“They fetter their adherents to a fixed law, but they take all bitterness out of sorrow by teaching that a stern father sends us suffering which is represented as being sometimes a means of education, and sometimes a punishment for transgressing a hard and clearly defined law. Their god, in his infallible but stern wisdom, sets those who cling to him on an evil and stony path to prove their strength, and to let them at last reach the glorious goal which is revealed to them from the beginning.”
“How strange such words as these sound in the mouth of a Greek,” interrupted Euergetes. “You certainly must be repeating them after the son of the Jewish high-priest, who defends the cause of his cruel god with so much warmth and skill.”

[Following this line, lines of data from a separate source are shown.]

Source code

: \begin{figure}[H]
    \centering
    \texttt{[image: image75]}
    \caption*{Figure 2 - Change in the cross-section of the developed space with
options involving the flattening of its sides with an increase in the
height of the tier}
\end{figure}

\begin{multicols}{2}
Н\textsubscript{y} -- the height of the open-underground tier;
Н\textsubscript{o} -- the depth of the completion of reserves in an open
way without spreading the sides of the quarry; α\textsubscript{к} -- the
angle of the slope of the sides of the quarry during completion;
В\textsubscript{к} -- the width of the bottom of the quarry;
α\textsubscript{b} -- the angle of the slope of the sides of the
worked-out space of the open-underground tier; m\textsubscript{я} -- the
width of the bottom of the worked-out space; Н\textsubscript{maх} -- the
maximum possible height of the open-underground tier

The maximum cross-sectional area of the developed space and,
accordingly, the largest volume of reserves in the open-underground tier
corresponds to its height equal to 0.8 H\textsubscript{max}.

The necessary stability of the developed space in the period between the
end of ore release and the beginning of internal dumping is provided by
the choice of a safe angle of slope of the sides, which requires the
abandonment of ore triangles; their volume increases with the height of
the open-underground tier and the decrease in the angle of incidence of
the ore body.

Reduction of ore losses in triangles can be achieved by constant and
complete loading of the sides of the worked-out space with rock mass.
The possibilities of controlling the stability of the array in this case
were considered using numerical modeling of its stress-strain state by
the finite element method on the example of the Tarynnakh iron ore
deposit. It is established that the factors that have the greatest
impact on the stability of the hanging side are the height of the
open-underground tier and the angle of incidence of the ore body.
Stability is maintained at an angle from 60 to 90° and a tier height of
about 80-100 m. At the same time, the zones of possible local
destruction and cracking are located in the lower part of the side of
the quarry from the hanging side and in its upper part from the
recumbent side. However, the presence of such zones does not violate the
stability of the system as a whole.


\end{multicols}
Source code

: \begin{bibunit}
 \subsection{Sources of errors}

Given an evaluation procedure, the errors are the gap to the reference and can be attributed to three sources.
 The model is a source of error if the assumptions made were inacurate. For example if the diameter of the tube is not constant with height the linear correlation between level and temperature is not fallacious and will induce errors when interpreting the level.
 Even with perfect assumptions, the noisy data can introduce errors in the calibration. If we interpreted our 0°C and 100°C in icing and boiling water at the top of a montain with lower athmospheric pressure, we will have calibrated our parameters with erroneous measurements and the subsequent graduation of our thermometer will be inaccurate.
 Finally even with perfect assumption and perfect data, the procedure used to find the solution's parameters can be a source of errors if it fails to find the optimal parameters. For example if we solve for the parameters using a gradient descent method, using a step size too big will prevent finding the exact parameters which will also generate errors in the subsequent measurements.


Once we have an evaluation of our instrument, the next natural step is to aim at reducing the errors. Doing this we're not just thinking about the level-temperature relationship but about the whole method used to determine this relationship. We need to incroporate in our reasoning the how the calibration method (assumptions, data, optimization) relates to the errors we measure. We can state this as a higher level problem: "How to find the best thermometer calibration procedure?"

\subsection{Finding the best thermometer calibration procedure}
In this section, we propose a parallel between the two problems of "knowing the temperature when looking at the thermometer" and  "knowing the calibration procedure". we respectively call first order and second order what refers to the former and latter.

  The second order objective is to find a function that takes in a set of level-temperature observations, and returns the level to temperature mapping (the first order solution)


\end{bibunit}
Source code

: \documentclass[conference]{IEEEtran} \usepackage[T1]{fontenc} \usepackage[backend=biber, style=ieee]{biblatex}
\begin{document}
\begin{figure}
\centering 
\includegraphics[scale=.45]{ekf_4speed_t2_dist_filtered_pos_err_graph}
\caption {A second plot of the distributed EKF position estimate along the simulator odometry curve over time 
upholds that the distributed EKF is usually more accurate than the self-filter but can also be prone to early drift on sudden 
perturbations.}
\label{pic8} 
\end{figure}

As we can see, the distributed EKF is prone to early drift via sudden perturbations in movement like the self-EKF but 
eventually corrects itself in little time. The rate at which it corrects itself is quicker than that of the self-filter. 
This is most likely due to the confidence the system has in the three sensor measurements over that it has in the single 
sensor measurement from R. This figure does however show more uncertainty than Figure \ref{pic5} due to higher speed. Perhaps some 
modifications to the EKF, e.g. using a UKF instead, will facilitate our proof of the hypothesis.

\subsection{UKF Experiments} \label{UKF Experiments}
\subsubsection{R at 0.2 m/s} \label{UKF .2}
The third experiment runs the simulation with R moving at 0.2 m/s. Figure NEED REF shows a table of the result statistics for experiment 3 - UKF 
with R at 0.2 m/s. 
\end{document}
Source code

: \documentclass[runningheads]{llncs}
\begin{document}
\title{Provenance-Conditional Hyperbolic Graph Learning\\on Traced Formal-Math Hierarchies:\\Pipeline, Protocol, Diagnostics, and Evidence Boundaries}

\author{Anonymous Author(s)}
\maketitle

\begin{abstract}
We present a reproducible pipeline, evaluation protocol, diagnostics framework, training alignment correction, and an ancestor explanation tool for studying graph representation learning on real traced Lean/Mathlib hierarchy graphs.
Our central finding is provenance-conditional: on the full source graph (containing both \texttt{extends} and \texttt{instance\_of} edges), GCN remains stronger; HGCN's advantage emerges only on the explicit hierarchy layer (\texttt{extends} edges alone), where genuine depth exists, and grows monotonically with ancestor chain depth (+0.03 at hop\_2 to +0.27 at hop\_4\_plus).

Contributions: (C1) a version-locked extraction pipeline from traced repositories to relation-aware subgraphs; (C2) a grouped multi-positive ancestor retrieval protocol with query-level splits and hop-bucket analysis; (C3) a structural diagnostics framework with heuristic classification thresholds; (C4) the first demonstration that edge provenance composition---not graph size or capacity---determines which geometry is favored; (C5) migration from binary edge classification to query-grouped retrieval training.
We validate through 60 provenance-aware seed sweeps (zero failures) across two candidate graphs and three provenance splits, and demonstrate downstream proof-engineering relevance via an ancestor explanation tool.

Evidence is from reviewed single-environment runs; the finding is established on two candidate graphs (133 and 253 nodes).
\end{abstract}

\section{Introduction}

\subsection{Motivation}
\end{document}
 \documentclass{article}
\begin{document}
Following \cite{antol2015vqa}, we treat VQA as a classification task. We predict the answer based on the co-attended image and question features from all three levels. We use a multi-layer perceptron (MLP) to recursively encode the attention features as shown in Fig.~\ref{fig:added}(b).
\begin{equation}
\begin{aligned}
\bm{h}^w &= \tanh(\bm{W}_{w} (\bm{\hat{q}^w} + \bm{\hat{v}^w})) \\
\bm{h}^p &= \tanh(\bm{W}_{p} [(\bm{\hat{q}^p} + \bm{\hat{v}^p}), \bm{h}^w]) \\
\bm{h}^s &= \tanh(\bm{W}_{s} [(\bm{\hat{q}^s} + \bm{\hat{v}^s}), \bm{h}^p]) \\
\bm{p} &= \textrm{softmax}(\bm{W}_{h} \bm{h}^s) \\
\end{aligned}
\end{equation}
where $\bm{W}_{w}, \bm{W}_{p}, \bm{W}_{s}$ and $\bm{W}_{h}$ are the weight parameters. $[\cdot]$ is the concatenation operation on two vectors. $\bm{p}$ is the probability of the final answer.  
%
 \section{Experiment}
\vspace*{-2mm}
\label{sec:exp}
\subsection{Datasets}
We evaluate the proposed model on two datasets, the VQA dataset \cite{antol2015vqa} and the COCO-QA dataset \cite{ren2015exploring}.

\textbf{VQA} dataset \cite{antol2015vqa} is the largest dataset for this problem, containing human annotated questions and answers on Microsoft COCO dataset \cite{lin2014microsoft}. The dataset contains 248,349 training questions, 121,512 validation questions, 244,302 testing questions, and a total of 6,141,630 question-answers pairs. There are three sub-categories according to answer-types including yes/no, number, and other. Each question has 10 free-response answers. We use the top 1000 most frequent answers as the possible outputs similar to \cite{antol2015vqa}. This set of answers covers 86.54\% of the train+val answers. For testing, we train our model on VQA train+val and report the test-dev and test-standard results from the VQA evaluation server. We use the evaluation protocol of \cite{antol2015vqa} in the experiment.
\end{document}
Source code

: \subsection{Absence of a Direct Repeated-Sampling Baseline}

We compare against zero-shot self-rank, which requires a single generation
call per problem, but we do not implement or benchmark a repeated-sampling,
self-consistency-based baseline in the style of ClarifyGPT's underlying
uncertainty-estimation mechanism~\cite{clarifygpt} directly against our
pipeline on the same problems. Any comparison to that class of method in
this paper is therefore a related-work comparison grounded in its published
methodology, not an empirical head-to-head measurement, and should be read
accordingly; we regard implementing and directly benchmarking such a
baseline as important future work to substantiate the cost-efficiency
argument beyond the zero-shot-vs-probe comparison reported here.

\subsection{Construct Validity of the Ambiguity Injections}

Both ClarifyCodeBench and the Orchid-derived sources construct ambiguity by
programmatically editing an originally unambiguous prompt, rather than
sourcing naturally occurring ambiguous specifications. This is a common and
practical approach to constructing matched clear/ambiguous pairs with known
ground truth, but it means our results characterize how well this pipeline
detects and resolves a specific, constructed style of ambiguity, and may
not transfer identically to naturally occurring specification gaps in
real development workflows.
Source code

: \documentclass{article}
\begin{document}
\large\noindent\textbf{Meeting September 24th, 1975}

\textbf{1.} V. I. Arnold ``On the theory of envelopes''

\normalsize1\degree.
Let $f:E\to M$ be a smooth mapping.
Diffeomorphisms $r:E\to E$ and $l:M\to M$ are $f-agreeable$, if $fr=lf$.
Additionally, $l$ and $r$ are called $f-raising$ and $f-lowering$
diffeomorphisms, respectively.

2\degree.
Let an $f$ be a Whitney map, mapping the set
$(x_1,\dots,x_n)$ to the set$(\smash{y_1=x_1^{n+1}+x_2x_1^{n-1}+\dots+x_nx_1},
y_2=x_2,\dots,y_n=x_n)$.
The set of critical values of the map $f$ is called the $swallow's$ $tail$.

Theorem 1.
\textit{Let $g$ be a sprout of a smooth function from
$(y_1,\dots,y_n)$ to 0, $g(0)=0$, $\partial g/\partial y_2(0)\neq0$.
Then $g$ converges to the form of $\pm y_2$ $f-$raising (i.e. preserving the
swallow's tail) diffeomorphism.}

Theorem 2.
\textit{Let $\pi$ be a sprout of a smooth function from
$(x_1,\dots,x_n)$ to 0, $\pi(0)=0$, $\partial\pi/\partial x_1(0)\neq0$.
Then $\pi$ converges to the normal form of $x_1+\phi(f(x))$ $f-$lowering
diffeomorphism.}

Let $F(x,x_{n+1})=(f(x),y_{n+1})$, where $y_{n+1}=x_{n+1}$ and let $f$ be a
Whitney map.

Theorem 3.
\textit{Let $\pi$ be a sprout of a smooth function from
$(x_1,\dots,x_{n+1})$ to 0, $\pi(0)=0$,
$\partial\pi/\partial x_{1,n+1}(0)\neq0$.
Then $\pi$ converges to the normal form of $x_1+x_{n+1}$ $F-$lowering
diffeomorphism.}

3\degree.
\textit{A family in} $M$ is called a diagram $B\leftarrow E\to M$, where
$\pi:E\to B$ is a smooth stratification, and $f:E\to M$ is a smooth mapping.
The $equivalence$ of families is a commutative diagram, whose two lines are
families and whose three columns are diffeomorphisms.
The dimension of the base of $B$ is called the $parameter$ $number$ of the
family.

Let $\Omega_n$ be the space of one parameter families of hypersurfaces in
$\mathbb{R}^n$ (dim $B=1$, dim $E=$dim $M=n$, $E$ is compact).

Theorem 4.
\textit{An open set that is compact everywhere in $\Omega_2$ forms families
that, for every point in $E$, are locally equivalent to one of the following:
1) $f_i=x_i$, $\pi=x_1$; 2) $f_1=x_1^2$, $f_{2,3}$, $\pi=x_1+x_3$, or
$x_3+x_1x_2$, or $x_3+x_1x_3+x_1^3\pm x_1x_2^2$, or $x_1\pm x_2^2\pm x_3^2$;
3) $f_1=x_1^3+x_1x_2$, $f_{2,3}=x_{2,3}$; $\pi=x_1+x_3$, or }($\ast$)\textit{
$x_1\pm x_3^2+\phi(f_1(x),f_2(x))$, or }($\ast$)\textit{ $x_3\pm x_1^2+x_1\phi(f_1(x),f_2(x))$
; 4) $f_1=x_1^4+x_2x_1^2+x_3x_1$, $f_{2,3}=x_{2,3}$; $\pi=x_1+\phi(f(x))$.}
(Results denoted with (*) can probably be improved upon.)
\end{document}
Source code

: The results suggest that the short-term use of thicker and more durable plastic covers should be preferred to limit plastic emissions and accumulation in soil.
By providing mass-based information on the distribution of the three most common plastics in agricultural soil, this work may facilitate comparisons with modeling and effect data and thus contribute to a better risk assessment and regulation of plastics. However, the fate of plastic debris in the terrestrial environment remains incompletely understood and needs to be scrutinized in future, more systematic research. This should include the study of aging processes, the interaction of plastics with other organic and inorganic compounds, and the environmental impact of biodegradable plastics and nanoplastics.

“I should have thought,” retorted Cleopatra, “that this overwhelming figure of a god would have pleased you, of all men; for I know of no weakness in you. Quite lately Dositheos, the Jewish centurion—a very learned man—tried to describe to my husband the one great god to whom his nation adheres with such obstinate fidelity, but I could not help thinking of our beautiful and happy gods as a gay company of amorous lords and pleasure-loving ladies, and comparing them with this stern and powerful being who, if only he chose to do it, might swallow them all up, as Chronos swallowed his own children.”
“That,” exclaimed Euergetes, “is exactly what most provokes me in this superstition. It crushes our light-hearted pleasure in life, and whenever I have been reading the book of the Hebrews everything has come into my mind that I least like to think of. It is like an importunate creditor that reminds us of our forgotten debts, and I love pleasure and hate an importunate reminder. And you, pretty one, life blooms for you—”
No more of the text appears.